*Try it:* What is needed is an exact copy of the listing, with no pictures in it.

*** Opening Records shown ***

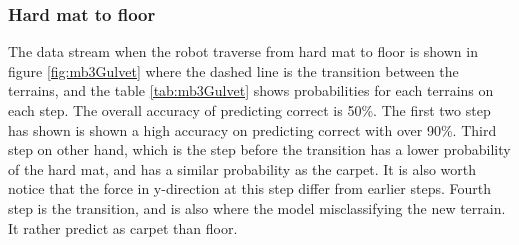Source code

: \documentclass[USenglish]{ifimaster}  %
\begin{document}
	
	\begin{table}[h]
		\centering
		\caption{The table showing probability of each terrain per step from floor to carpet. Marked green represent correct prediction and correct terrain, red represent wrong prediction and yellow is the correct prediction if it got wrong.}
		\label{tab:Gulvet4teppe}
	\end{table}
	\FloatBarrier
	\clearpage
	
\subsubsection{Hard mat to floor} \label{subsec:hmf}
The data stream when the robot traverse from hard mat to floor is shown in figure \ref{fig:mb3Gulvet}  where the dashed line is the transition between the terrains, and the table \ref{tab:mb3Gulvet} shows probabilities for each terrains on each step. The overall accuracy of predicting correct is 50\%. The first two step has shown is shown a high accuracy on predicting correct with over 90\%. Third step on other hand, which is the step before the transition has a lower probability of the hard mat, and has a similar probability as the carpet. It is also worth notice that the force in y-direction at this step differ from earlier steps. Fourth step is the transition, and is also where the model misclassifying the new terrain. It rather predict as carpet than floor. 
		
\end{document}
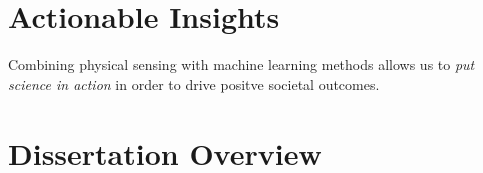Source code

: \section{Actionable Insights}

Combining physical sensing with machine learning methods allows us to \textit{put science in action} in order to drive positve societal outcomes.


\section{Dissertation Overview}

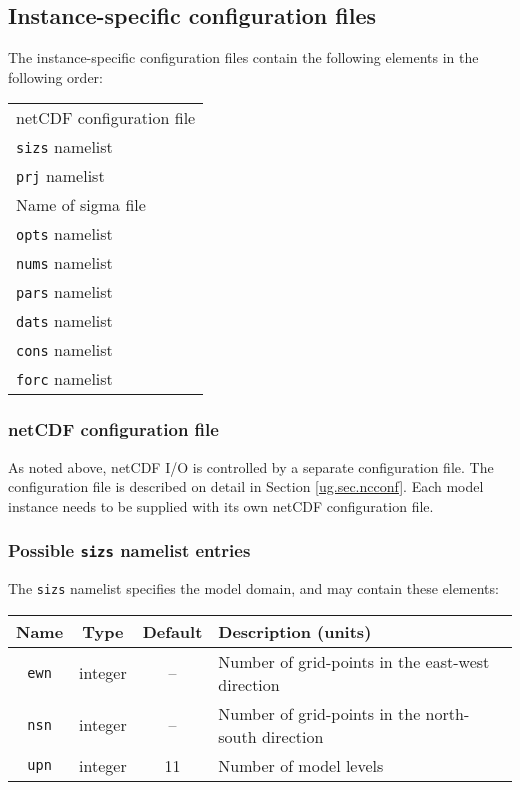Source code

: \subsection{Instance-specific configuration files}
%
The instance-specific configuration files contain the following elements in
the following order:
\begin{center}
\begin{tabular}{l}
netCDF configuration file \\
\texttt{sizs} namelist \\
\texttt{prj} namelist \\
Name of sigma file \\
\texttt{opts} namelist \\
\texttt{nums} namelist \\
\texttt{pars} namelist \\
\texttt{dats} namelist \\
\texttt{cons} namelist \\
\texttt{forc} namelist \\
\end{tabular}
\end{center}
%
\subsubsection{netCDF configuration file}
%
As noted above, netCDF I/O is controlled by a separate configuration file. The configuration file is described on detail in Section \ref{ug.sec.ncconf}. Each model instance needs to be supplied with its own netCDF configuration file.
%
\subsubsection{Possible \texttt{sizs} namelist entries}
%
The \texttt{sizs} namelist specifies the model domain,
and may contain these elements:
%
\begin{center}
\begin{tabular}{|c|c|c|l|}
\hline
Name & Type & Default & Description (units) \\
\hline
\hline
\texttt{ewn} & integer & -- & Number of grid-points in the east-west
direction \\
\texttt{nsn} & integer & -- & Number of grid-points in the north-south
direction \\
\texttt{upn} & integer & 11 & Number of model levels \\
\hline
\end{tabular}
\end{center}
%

*** Closing Records shown ***

*Reply:*
Source code

: \documentclass[USenglish]{ifimaster}  %
\begin{document}
	
	\begin{table}[h]
		\centering
		\caption{The table showing probability of each terrain per step from floor to carpet. Marked green represent correct prediction and correct terrain, red represent wrong prediction and yellow is the correct prediction if it got wrong.}
		\label{tab:Gulvet4teppe}
	\end{table}
	\FloatBarrier
	\clearpage
	
\subsubsection{Hard mat to floor} \label{subsec:hmf}
The data stream when the robot traverse from hard mat to floor is shown in figure \ref{fig:mb3Gulvet}  where the dashed line is the transition between the terrains, and the table \ref{tab:mb3Gulvet} shows probabilities for each terrains on each step. The overall accuracy of predicting correct is 50\%. The first two step has shown is shown a high accuracy on predicting correct with over 90\%. Third step on other hand, which is the step before the transition has a lower probability of the hard mat, and has a similar probability as the carpet. It is also worth notice that the force in y-direction at this step differ from earlier steps. Fourth step is the transition, and is also where the model misclassifying the new terrain. It rather predict as carpet than floor. 
		
\end{document}
Source code

: \section{Actionable Insights}

Combining physical sensing with machine learning methods allows us to \textit{put science in action} in order to drive positve societal outcomes.


\section{Dissertation Overview}

Source code

: \subsection{Instance-specific configuration files}
%
The instance-specific configuration files contain the following elements in
the following order:
\begin{center}
\begin{tabular}{l}
netCDF configuration file \\
\texttt{sizs} namelist \\
\texttt{prj} namelist \\
Name of sigma file \\
\texttt{opts} namelist \\
\texttt{nums} namelist \\
\texttt{pars} namelist \\
\texttt{dats} namelist \\
\texttt{cons} namelist \\
\texttt{forc} namelist \\
\end{tabular}
\end{center}
%
\subsubsection{netCDF configuration file}
%
As noted above, netCDF I/O is controlled by a separate configuration file. The configuration file is described on detail in Section \ref{ug.sec.ncconf}. Each model instance needs to be supplied with its own netCDF configuration file.
%
\subsubsection{Possible \texttt{sizs} namelist entries}
%
The \texttt{sizs} namelist specifies the model domain,
and may contain these elements:
%
\begin{center}
\begin{tabular}{|c|c|c|l|}
\hline
Name & Type & Default & Description (units) \\
\hline
\hline
\texttt{ewn} & integer & -- & Number of grid-points in the east-west
direction \\
\texttt{nsn} & integer & -- & Number of grid-points in the north-south
direction \\
\texttt{upn} & integer & 11 & Number of model levels \\
\hline
\end{tabular}
\end{center}
%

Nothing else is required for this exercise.